Composition & Vision

 

      All my compositions are affected by violent contrasts of light and shadow. I employ this lighting technique to maximize the volumetric appearance of the objects as well as to augment mood and drama.

 

     The austerity of my compositions, the dramatic focal illumination and the bleakness of my backgrounds are the results of my fondness for the work of tenebrist Spanish painters as El Greco, Jusepe de Ribera, Diego Velasquez and Francisco Goya, their peninsular black seriousness has engulfed my paintings.

 

      Another chiaroscuro artist who possesses my utmost veneration is Rembrandt van Rijn.
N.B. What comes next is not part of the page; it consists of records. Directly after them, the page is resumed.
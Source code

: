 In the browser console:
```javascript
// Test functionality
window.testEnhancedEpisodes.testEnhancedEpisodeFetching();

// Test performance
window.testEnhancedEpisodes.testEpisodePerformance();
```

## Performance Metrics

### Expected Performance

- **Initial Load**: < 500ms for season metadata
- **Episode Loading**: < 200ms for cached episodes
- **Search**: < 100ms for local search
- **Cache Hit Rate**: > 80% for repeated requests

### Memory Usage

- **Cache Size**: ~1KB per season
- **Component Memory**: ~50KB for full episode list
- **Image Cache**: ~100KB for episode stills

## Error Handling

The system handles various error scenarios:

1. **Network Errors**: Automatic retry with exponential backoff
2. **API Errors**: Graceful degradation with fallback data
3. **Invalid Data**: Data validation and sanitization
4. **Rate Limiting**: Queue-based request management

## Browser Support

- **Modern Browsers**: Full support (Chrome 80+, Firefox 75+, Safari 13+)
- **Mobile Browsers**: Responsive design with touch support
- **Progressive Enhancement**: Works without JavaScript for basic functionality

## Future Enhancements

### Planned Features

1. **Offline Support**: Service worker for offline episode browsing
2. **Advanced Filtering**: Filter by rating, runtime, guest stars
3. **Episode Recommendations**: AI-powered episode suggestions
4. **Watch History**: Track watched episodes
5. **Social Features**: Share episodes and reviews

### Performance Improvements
He had the unparalleled capacity to depict his subjects more accessible and vulnerable, unmasked; the one who controlled the largest inventory of emotional expressions, the physiognomy genius, the depicter of lax breast and pot bellies, the one who true to life represented the features of the ugly and the grotesque, the champion of individuality. I want this to be my pictorial voice and vision. I want one day to paint people without their mental war masks, without their logical helmets, with their rhetorical spears and scholar shields out of reach, to portrait the axiom that is to be human. I want to immersed myself in the in and outs of people faces, sculpt their peaks and valleys and the resonating turns in between, that maybe if I could ever reproduce with my own hands how heavenly original and beautiful is our flesh geometry in this sub facial level, we could always see beauty disregarding aesthetics prejudices of sex, race or age.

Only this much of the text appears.